16. Confidence is your greatest asset.
You’ve heard it before: Running a marathon is far more mental than physical. A person’s ability to run a marathon—or do anything hard—is more a reflection of their level of confidence than their actual ability.
Your confidence determines:
- The size of challenges/goals you undertake
- How likely you will achieve those goals
- How well you bounce back from failures
If you’re not confident, you will never put yourself out there in the first place. When you’re confident, you don’t care how many times you fail, you’re going to succeed. And it doesn’t matter how stacked the odds seem against you.
17. Surround yourself with people who remind you of the future, not the past.
When you surround yourself with people who remind you of your past, you’ll have a hard time progressing. This is why we get stuck in certain roles, which we can’t break free from (e.g., the fat kid or shy guy).
Surrounding yourself with people who you want to be like allows you a fresh slate. You’re no longer defined by your past, only the future you are creating.

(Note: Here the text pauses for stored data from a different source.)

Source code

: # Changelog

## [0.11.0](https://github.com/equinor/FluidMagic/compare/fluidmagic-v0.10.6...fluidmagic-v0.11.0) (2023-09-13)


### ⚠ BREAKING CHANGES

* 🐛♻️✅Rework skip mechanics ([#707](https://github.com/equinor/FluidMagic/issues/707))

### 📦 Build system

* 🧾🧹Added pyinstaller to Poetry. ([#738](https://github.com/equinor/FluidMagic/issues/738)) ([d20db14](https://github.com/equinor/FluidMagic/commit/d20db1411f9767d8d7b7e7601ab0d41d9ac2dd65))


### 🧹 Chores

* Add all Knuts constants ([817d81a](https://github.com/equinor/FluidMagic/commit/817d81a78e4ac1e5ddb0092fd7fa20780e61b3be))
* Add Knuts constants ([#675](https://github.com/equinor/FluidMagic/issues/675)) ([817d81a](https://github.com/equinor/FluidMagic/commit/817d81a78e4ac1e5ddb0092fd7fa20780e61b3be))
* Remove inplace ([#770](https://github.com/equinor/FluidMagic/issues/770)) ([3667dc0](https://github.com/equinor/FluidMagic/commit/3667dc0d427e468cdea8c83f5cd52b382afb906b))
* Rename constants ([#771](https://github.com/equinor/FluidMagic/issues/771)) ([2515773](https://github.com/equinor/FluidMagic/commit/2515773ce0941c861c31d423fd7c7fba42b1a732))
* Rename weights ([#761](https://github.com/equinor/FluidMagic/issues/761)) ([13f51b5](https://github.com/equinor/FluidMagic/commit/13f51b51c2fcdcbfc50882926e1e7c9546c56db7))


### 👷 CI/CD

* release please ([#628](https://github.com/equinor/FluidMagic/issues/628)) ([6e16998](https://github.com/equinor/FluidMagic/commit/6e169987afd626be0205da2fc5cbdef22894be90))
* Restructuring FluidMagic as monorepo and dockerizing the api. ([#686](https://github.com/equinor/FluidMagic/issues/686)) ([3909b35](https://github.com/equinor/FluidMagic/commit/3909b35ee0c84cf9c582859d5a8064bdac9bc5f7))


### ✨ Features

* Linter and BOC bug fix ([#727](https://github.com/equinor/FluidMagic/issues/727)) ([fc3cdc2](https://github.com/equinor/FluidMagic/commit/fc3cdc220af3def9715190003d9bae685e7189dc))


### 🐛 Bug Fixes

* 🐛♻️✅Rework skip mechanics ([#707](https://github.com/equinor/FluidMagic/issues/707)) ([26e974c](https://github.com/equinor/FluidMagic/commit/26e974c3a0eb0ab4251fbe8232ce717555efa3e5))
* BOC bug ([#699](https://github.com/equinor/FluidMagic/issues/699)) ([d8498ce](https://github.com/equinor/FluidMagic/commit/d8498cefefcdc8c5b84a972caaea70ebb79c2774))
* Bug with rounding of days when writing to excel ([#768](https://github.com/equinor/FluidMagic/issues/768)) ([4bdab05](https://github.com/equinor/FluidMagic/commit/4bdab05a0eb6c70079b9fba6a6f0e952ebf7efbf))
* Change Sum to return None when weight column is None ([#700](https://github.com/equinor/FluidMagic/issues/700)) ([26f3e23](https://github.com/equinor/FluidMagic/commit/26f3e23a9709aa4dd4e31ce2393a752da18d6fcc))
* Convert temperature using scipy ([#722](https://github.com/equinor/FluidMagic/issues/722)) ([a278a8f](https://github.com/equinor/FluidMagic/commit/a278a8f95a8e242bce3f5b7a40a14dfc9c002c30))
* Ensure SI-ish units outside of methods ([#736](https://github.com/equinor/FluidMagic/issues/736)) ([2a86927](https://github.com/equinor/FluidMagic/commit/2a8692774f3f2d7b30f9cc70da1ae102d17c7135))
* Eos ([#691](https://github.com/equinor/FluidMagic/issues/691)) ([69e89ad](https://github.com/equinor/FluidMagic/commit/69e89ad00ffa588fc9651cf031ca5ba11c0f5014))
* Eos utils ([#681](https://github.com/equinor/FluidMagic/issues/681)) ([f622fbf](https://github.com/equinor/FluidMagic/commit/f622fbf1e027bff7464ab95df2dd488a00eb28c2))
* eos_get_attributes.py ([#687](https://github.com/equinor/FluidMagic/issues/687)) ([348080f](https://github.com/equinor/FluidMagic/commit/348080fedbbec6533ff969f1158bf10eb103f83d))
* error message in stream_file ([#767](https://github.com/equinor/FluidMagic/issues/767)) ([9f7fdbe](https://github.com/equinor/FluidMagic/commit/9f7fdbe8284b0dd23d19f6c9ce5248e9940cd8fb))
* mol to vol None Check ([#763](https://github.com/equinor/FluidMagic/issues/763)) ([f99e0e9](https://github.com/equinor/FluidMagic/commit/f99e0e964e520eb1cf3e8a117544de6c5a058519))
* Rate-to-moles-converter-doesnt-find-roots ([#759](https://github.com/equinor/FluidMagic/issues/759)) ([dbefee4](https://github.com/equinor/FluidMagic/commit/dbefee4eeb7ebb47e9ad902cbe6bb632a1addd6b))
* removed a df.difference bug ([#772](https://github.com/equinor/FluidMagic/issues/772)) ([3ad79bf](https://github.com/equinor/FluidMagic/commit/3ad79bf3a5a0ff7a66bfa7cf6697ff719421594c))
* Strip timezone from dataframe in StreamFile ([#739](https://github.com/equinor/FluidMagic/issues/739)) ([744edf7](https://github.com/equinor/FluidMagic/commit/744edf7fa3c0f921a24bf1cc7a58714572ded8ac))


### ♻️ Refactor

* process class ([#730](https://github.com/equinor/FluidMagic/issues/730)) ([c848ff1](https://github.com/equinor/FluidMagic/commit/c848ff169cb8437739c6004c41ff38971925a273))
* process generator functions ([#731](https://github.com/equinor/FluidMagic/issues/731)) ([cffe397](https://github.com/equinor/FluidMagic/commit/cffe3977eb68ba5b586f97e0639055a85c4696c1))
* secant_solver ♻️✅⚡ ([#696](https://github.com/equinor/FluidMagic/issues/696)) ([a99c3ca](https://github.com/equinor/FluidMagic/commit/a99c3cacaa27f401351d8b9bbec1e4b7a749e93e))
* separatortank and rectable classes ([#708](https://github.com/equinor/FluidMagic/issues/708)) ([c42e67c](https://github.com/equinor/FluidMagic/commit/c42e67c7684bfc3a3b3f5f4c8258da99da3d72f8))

18. Let things go, but never forget.
Being unstoppable requires carrying no unnecessary mental or emotional baggage. Consequently, you’ll need to immediately and completely forgive anyone who has wronged you. However, forgiveness doesn’t mean you forget. And it doesn’t mean you have to do further business with those who have wronged you.
19. Have clear goals.
“While a fixation on results is certainly unhealthy, short-term goals can be useful developmental tools if they are balanced within a nurturing long-term philosophy.” — Josh Waitzkin
According to loads of psychology research, the most motivating goals are clearly defined and time-bound.
Related: 4 Tips for Setting Powerful Goals
Your goals can either be focused on your behaviors (e.g., I’m going to write 500 words per day) or on the outcomes you’re seeking (e.g., I’m going to get published on The New York Times by June 1, 2016).
For most people, behaviorally-focused goals are the better and more motivating option. But when you crave the results so much that the work is irrelevant, your aim should be directed straight at the outcomes you want. However, results-focused goals are better when short-term and grounded in your long-term vision and philosophy. When your why is strong enough, the how will take care of itself.
20. Respond immediately, rather than analyzing or stalling.
“He who hesitates is lost.” — Cato
Anticipation of an event is always more extreme than the event itself—both for positiveand negative events.
Just do it. Train yourself to respond immediately when you feel you should do something. Stop questioning yourself. Don’t analyze it. Don’t question if it came from God or from yourself. Just act.
You’ll figure out what to do after you’ve taken action. Until you take action, it will all be hypothetical. But once you act, it becomes practical.